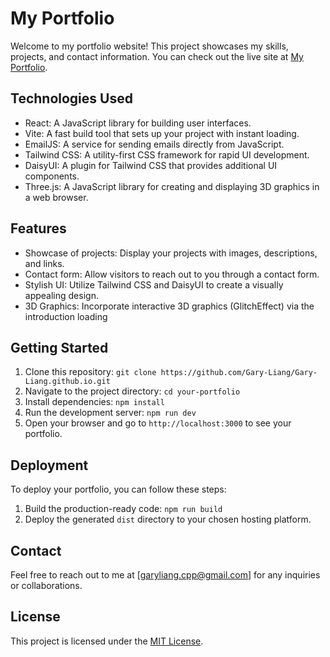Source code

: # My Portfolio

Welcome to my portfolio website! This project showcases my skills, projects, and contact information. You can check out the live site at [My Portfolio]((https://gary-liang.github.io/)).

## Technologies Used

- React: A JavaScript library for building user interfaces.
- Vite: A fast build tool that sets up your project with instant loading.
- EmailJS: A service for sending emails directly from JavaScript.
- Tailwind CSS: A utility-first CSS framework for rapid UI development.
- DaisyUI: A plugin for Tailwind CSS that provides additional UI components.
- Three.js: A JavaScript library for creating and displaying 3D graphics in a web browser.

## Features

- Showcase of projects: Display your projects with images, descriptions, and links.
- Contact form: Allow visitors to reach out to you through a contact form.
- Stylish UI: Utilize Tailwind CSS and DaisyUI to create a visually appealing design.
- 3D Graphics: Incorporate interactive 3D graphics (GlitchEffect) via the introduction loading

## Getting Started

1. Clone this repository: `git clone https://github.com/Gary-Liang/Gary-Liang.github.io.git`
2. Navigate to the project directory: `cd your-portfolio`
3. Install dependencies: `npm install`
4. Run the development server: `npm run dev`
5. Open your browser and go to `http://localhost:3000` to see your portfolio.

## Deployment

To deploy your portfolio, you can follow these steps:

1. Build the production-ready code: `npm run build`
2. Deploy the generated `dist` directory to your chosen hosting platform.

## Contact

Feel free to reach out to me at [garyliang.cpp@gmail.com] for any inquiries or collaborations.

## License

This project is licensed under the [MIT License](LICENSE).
+---+
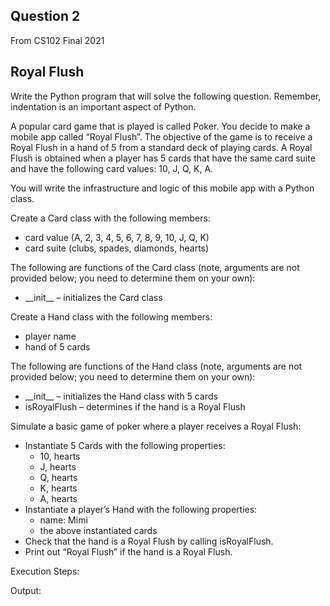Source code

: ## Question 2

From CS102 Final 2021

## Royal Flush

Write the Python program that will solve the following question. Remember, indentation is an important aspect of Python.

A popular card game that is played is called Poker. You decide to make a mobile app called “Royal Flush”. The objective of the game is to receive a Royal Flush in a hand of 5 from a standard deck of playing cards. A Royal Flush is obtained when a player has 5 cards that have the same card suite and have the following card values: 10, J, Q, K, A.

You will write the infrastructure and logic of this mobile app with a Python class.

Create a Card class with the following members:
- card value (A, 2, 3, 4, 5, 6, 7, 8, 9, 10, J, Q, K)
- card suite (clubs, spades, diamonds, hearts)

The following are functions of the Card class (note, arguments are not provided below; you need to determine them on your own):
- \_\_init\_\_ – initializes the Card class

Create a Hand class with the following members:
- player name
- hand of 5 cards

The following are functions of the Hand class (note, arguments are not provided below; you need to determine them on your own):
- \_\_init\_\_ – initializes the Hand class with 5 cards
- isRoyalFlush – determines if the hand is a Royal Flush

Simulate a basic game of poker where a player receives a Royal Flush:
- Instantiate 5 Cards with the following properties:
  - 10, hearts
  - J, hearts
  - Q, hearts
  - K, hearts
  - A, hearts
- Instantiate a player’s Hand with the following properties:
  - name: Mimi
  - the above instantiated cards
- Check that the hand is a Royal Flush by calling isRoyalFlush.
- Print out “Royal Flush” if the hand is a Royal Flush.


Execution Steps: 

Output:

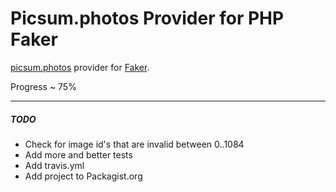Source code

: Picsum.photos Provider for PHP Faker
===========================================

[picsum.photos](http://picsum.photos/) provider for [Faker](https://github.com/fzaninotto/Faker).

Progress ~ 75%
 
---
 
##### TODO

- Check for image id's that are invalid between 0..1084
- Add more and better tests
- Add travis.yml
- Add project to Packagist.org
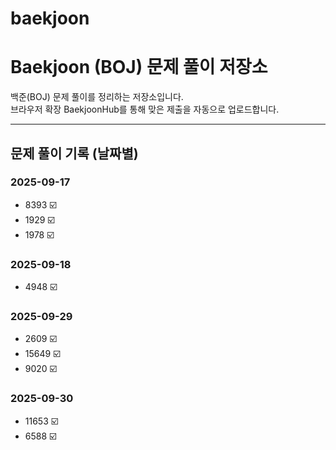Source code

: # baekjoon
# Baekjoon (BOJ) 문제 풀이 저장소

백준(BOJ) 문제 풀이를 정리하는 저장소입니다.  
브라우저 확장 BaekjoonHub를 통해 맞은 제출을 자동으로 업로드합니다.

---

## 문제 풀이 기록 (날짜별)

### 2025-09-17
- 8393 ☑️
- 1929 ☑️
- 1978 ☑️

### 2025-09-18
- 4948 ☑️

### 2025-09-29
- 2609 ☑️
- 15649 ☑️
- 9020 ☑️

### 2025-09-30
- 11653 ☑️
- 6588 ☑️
+---+
▸ Exercise requirements:
Every line of the entries that includes "isRoyalFlush" must be copied into the answer.

▸ The completed task:
- isRoyalFlush – determines if the hand is a Royal Flush
- Check that the hand is a Royal Flush by calling isRoyalFlush.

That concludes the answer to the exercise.